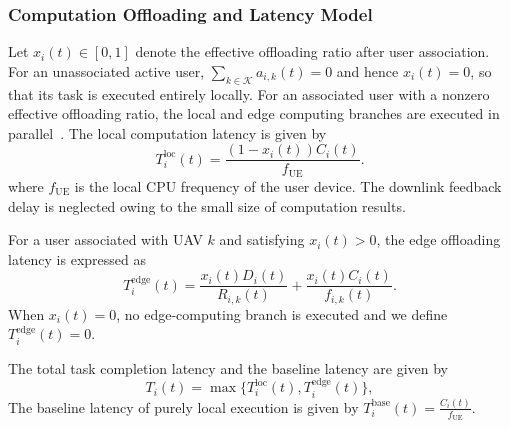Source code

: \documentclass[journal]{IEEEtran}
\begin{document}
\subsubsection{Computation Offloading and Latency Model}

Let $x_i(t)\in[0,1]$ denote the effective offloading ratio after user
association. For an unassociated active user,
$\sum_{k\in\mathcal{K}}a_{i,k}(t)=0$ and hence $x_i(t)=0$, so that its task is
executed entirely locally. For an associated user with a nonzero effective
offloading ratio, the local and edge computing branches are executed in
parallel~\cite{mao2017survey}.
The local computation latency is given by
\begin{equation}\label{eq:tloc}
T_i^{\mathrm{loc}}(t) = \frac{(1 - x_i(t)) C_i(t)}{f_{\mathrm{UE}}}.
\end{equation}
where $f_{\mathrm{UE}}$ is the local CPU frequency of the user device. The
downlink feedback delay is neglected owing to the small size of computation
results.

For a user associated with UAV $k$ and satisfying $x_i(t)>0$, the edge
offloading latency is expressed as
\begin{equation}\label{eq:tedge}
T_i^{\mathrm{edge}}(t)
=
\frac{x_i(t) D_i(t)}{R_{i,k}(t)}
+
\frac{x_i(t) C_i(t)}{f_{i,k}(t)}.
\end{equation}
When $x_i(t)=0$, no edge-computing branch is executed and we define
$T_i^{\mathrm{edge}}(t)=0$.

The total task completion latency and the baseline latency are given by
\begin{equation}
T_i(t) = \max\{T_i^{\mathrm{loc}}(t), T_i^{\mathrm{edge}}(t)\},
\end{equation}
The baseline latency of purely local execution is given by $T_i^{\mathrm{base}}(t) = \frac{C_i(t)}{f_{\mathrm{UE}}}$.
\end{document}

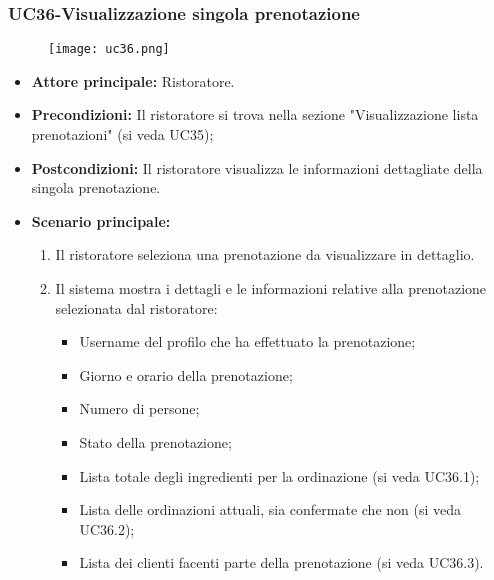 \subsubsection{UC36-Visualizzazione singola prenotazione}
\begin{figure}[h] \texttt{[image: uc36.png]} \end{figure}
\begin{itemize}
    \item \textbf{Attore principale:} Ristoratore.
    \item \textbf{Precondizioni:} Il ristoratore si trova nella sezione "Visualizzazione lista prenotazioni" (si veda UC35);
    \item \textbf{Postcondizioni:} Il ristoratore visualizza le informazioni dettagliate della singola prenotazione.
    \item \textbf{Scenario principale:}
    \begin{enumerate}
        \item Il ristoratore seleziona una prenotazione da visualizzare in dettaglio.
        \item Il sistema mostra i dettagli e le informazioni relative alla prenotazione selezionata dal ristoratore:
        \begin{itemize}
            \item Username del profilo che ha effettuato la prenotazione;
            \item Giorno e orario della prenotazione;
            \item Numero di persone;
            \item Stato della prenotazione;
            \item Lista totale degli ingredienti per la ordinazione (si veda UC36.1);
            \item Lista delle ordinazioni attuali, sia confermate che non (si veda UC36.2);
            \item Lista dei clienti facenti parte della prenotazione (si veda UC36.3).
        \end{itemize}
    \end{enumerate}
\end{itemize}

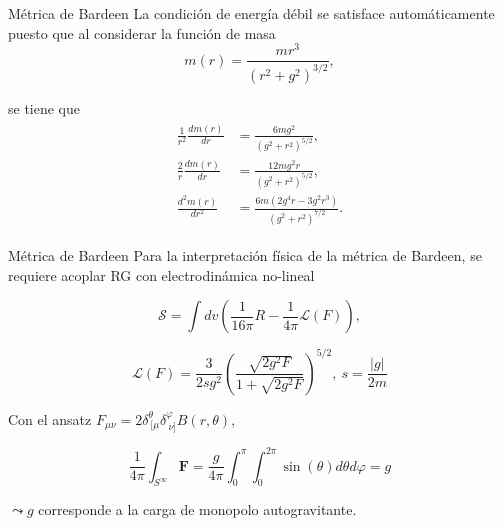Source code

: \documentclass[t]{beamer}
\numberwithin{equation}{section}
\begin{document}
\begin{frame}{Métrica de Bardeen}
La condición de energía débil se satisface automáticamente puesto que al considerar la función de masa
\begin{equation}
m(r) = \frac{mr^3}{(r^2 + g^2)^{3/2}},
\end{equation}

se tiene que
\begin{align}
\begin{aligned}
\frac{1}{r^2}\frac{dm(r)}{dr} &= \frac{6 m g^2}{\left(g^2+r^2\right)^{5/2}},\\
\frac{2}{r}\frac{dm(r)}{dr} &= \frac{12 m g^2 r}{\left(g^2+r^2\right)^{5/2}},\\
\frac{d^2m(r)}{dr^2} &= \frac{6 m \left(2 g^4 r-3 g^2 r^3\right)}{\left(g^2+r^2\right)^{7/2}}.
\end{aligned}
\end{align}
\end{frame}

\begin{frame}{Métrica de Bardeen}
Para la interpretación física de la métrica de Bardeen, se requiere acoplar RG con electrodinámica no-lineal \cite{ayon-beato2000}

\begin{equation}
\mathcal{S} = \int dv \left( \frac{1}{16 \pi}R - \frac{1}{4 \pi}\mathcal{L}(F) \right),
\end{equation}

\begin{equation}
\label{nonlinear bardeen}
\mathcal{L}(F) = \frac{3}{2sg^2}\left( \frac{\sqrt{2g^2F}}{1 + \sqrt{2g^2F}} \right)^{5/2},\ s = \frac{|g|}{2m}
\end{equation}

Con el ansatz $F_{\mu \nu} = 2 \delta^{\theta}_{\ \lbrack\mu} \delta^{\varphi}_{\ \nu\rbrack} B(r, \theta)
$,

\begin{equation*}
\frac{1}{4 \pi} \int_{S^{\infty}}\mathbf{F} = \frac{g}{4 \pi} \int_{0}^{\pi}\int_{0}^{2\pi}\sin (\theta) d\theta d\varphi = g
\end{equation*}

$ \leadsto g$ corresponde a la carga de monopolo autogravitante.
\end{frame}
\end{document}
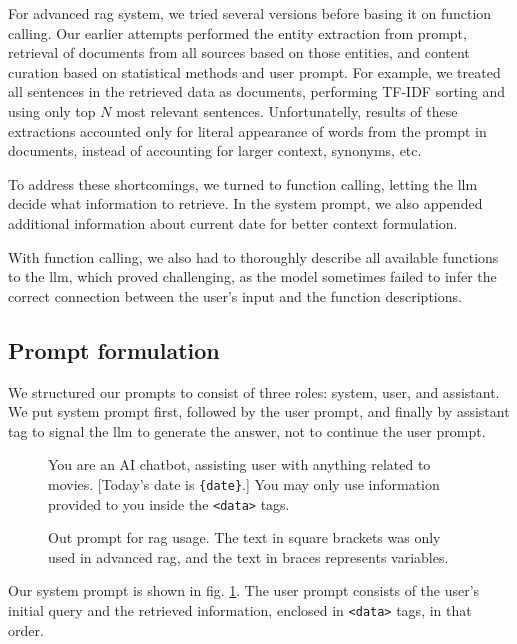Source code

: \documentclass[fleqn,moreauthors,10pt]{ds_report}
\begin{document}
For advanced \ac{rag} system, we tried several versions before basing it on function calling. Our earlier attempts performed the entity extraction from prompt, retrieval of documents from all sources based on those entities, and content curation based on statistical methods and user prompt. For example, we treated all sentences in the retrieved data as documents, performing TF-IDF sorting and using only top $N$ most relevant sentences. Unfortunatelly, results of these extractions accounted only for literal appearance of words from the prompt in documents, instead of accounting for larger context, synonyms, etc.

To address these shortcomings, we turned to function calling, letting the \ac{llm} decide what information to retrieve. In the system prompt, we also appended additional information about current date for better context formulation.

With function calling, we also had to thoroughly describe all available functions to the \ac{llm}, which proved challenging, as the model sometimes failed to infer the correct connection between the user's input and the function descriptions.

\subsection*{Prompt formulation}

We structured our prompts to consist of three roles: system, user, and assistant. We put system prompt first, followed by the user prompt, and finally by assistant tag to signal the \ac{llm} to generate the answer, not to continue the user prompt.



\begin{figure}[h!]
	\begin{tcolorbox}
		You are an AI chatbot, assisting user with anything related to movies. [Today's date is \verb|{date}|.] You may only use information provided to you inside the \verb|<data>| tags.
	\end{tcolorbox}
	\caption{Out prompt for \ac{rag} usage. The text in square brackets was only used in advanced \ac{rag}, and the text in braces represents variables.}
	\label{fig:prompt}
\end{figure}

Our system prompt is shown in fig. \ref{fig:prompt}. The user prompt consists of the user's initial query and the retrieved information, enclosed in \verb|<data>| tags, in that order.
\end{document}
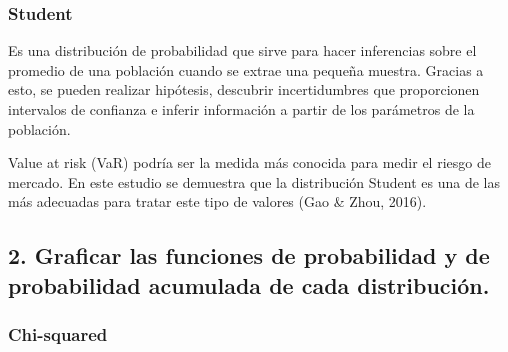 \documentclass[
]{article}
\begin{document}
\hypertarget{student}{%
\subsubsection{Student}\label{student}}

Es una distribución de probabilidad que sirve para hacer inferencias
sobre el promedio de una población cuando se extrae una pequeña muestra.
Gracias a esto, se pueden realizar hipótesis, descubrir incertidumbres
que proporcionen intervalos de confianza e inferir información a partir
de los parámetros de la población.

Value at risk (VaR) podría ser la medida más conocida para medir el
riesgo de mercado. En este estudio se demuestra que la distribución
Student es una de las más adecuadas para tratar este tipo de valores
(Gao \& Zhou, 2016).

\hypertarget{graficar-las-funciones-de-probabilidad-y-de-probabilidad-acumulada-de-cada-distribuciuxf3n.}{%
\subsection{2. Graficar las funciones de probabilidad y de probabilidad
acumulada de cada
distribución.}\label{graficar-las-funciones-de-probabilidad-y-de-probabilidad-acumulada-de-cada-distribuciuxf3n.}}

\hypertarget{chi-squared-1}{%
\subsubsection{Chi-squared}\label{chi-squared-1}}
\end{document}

_Directions for this task_: Show all lines above containing "effective".

_Response below_:
Let $x_i(t)\in[0,1]$ denote the effective offloading ratio after user
executed entirely locally. For an associated user with a nonzero effective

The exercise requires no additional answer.